Below are the records; copy exactly the stretch from the line containing "Native Grouping originally" through the line containing "new Motivation statement", both ends included, and nothing else.

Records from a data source
————————
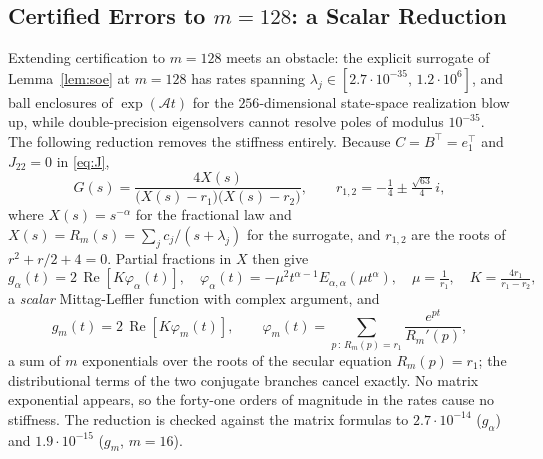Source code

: \documentclass[mathematics,article,accept,pdftex,moreauthors]{Definitions/mdpi}
\DeclareMathOperator{\Real}{Re}
\begin{document}
\subsection{Certified Errors to \boldmath$m=128$: a Scalar Reduction}
\label{sec:reduction}

Extending certification to $m=128$ meets an obstacle: the explicit surrogate of Lemma~\ref{lem:soe} at $m=128$ has rates spanning $\lambda_{j}\in[2.7\cdot10^{-35},\,1.2\cdot10^{6}]$, and ball enclosures of $\exp(\mathcal{A}t)$ for the $256$-dimensional state-space realization blow up, while double-precision eigensolvers cannot resolve poles of modulus $10^{-35}$. The following reduction removes the stiffness entirely. Because $C=B^{\top}=e_{1}^{\top}$ and $J_{22}=0$ in \eqref{eq:J},
\begin{equation}
G(s)=\frac{4X(s)}{\bigl(X(s)-r_{1}\bigr)\bigl(X(s)-r_{2}\bigr)},\qquad r_{1,2}=-\tfrac14\pm\tfrac{\sqrt{63}}4\,i,
\label{eq:reduction}
\end{equation}
where $X(s)=s^{-\alpha}$ for the fractional law and $X(s)=R_{m}(s)=\sum_{j}c_{j}/(s+\lambda_{j})$ for the surrogate, and $r_{1,2}$ are the roots of $r^{2}+r/2+4=0$. Partial fractions in $X$ then give
\begin{equation}
g_{\alpha}(t)=2\,\Real\!\left[K\varphi_{\alpha}(t)\right],\quad
\varphi_{\alpha}(t)=-\mu^{2}t^{\alpha-1}E_{\alpha,\alpha}(\mu t^{\alpha}),\quad \mu=\tfrac1{r_{1}},\quad K=\tfrac{4r_{1}}{r_{1}-r_{2}},
\label{eq:galpha}
\end{equation}
a \emph{scalar} Mittag-Leffler function with complex argument, and
\begin{equation}
g_{m}(t)=2\,\Real\!\left[K\varphi_{m}(t)\right],\qquad
\varphi_{m}(t)=\sum_{p\,:\,R_{m}(p)=r_{1}}\frac{e^{pt}}{R_{m}'(p)},
\label{eq:gm}
\end{equation}
a sum of $m$ exponentials over the roots of the secular equation $R_{m}(p)=r_{1}$; the distributional terms of the two conjugate branches cancel exactly. No matrix exponential appears, so the forty-one orders of magnitude in the rates cause no stiffness. The reduction is checked against the matrix formulas to $2.7\cdot10^{-14}$ ($g_{\alpha}$) and $1.9\cdot10^{-15}$ ($g_{m}$, $m=16$).
\end{document}

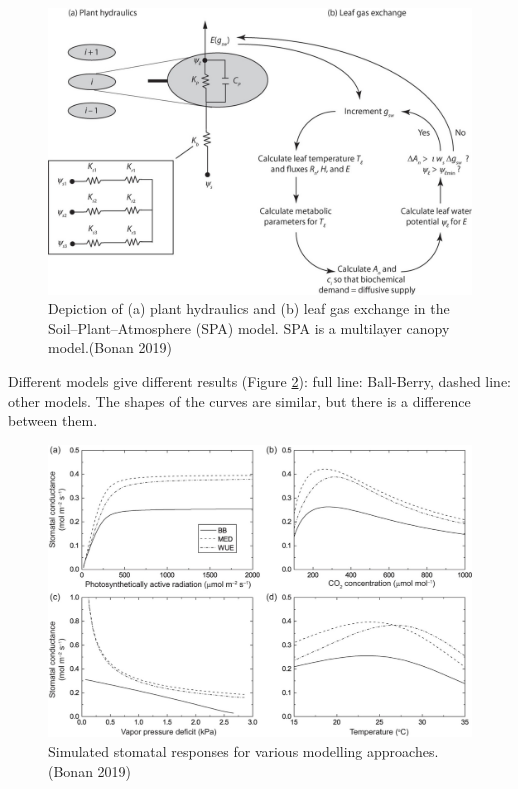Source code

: \documentclass[12pt,oneside]{book}
\begin{document}
\begin{figure}

{\centering \includegraphics[width=0.8\linewidth]{figures/chap2/SPA} 

}

\caption{Depiction of (a) plant hydraulics and (b) leaf gas exchange in the Soil–Plant–Atmosphere (SPA) model. SPA is a multilayer canopy model.(Bonan 2019)}\label{fig:f219}
\end{figure}

Different models give different results (Figure \ref{fig:f220}): full
line: Ball-Berry, dashed line: other models. The shapes of the curves
are similar, but there is a difference between them.

\begin{figure}

{\centering \includegraphics[width=0.8\linewidth]{figures/chap2/modelling_approaches} 

}

\caption{Simulated stomatal responses for various modelling approaches. (Bonan 2019)}\label{fig:f220}
\end{figure}
\end{document}
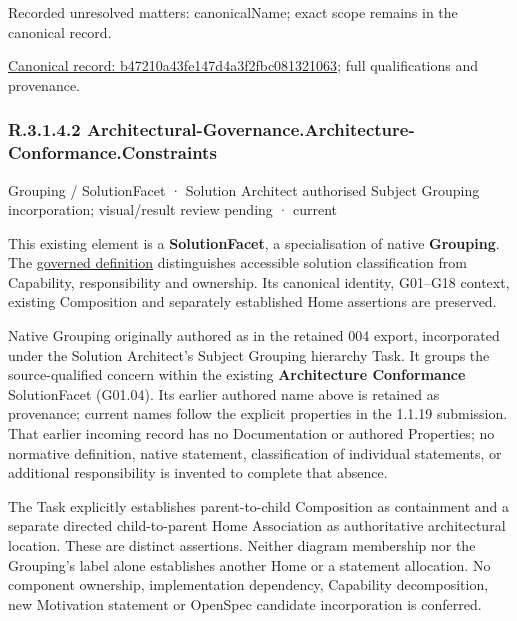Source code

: {\small Recorded unresolved matters: canonicalName; exact scope remains in the canonical record.}\par
{\footnotesize \href{../../../../../../../continuum/grouping/b47210a43fe147d4a3f2fbc081321063.md}{Canonical record: b47210a43fe147d4a3f2fbc081321063}; full qualifications and provenance.}\par
\subsubsection*{R.3.1.4.2 Architectural-Governance.Architecture-Conformance.Constraints}
\label{navigation:R.3.1.4.2}

\label{element:46dd1f4490ae47cc854ce70ff600cb47}
{\small Grouping / SolutionFacet · Solution Architect authorised Subject Grouping incorporation; visual/result review pending · current}\par

This existing element is a \textbf{SolutionFacet}, a specialisation of native
\textbf{Grouping}. The \href{\detokenize{../../../../../../../governance/continuum-representation.md#solutionfacet-classification--1119-candidate}}{governed definition}
distinguishes accessible solution classification from Capability, responsibility
and ownership. Its canonical identity, G01–G18 context, existing Composition
and separately established Home assertions are preserved.



Native Grouping originally authored as \texttt{} in the retained 004 export,
incorporated under the Solution Architect's Subject Grouping hierarchy Task.
It groups the source-qualified \texttt{} concern within
the existing \textbf{Architecture Conformance} SolutionFacet (G01.04). Its earlier authored name above is retained as provenance; current names
follow the explicit properties in the 1.1.19 submission.
That earlier incoming record has no Documentation or authored Properties; no normative
definition, native statement, classification of individual statements, or
additional responsibility is invented to complete that absence.



The Task explicitly establishes parent-to-child Composition as containment and
a separate directed child-to-parent Home Association as authoritative architectural
location. These are distinct assertions. Neither diagram membership nor the
Grouping's label alone establishes another Home or a statement allocation.
No component ownership, implementation dependency, Capability decomposition,
new Motivation statement or OpenSpec candidate incorporation is conferred.



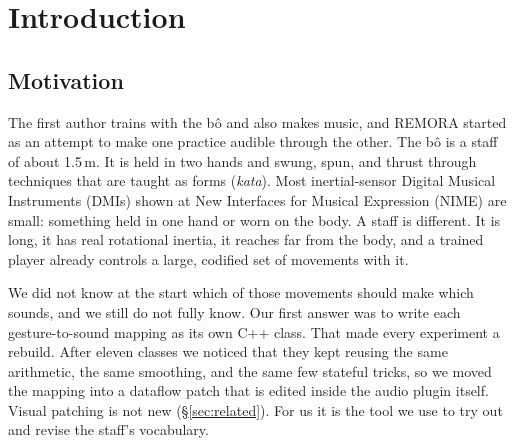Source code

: \documentclass[sigconf,nonacm]{acmart}
\begin{document}
\maketitle

\section{Introduction}

\subsection{Motivation}
The first author trains with the b\^o and also makes music, and REMORA started as an attempt to
make one practice audible through the other. The b\^o is a staff of about 1.5\,m. It is held in two
hands and swung, spun, and thrust through techniques that are taught as forms (\emph{kata}). Most
inertial-sensor Digital Musical Instruments (DMIs) shown at New Interfaces for Musical Expression
(NIME) are small: something held in one hand or worn on the body. A staff is different. It is long,
it has real rotational inertia, it reaches far from the body, and a trained player already controls
a large, codified set of movements with it.

We did not know at the start which of those movements should make which sounds, and we still do
not fully know. Our first answer was to write each gesture-to-sound mapping as its own C++ class.
That made every experiment a rebuild. After eleven classes we noticed that they kept reusing the
same arithmetic, the same smoothing, and the same few stateful tricks, so we moved the mapping into
a dataflow patch that is edited inside the audio plugin itself. Visual patching is not new
(\S\ref{sec:related}). For us it is the tool we use to try out and revise the staff's vocabulary.
\end{document}
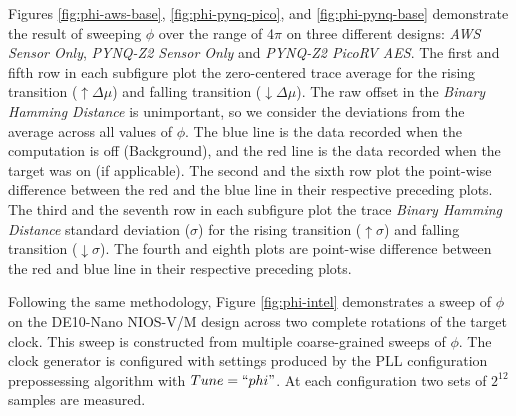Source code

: Figures \ref{fig:phi-aws-base}, \ref{fig:phi-pynq-pico}, and \ref{fig:phi-pynq-base} demonstrate the result of sweeping $\phi$ over the range of 4$\pi$ on three different designs: \textit{AWS Sensor Only}, \textit{PYNQ-Z2 Sensor Only} and \textit{PYNQ-Z2 PicoRV AES}.
The first and fifth row in each subfigure plot the zero-centered trace average for the rising transition ($\uparrow\Delta\mu$) and falling transition ($\downarrow\Delta\mu$). 
The raw offset in the \textit{Binary Hamming Distance} is unimportant, so we consider the deviations from the average across all values of $\phi$.
The blue line is the data recorded when the computation is off (Background), and the red line is the data recorded when the target was on (if applicable). The second and the sixth row plot the point-wise difference between the red and the blue line in their respective preceding plots. The third and the seventh row in each subfigure plot the trace \textit{Binary Hamming Distance} standard deviation ($\sigma$) for the rising transition ($\uparrow\sigma$) and falling transition ($\downarrow\sigma$). The fourth and eighth plots are point-wise difference between the red and blue line in their respective preceding plots.

Following the same methodology, Figure \ref{fig:phi-intel} demonstrates a sweep of $\phi$ on the DE10-Nano NIOS-V/M design across two complete rotations of the target clock. This sweep is constructed from multiple coarse-grained sweeps of $\phi$. The clock generator is configured with settings produced by the PLL configuration prepossessing algorithm with $Tune=``phi"$. At each configuration two sets of $2^{12}$ samples are measured. 

%




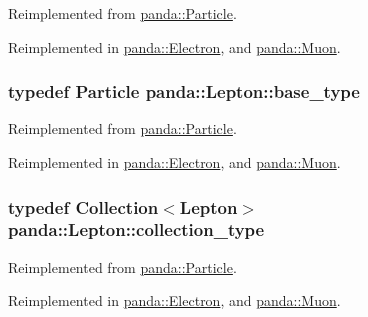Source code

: Reimplemented from \hyperlink{classpanda_1_1Particle_ac7774202a46a6e99815ebbda009cdeff}{panda::Particle}.

Reimplemented in \hyperlink{classpanda_1_1Electron_a7bfeb05c19bc521a2e12e1704cc16958}{panda::Electron}, and \hyperlink{classpanda_1_1Muon_a03903de481ebc3c6db1d7d979ba99691}{panda::Muon}.\hypertarget{classpanda_1_1Lepton_ab8f2fc84ff093d5200d1905677d15578}{
\subsubsection[{base\_\-type}]{\setlength{\rightskip}{0pt plus 5cm}typedef {\bf Particle} {\bf panda::Lepton::base\_\-type}}}
\label{classpanda_1_1Lepton_ab8f2fc84ff093d5200d1905677d15578}


Reimplemented from \hyperlink{classpanda_1_1Particle_a0055c0e7a7015a0446f6c4f8e6f1d469}{panda::Particle}.

Reimplemented in \hyperlink{classpanda_1_1Electron_a0fdcdc003b2db72940f10d648b3833a6}{panda::Electron}, and \hyperlink{classpanda_1_1Muon_a071b288ec091c14f1fe42db77ef7821e}{panda::Muon}.\hypertarget{classpanda_1_1Lepton_acba098c3047ecbfa9c1ad6c88a3ba95f}{
\subsubsection[{collection\_\-type}]{\setlength{\rightskip}{0pt plus 5cm}typedef {\bf Collection}$<${\bf Lepton}$>$ {\bf panda::Lepton::collection\_\-type}}}
\label{classpanda_1_1Lepton_acba098c3047ecbfa9c1ad6c88a3ba95f}


Reimplemented from \hyperlink{classpanda_1_1Particle_a5c7d779f6db770bcc94cfe63c42b59d2}{panda::Particle}.

Reimplemented in \hyperlink{classpanda_1_1Electron_abf729472e92b96747fc90029ca7ac3a1}{panda::Electron}, and \hyperlink{classpanda_1_1Muon_a74e005c403745217b3e67bd6709ccea3}{panda::Muon}.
————————
[RESULT FOR THIS EXERCISE]:
Native Grouping originally authored as \texttt{} in the retained 004 export,
incorporated under the Solution Architect's Subject Grouping hierarchy Task.
It groups the source-qualified \texttt{} concern within
the existing \textbf{Architecture Conformance} SolutionFacet (G01.04). Its earlier authored name above is retained as provenance; current names
follow the explicit properties in the 1.1.19 submission.
That earlier incoming record has no Documentation or authored Properties; no normative
definition, native statement, classification of individual statements, or
additional responsibility is invented to complete that absence.



The Task explicitly establishes parent-to-child Composition as containment and
a separate directed child-to-parent Home Association as authoritative architectural
location. These are distinct assertions. Neither diagram membership nor the
Grouping's label alone establishes another Home or a statement allocation.
No component ownership, implementation dependency, Capability decomposition,
new Motivation statement or OpenSpec candidate incorporation is conferred.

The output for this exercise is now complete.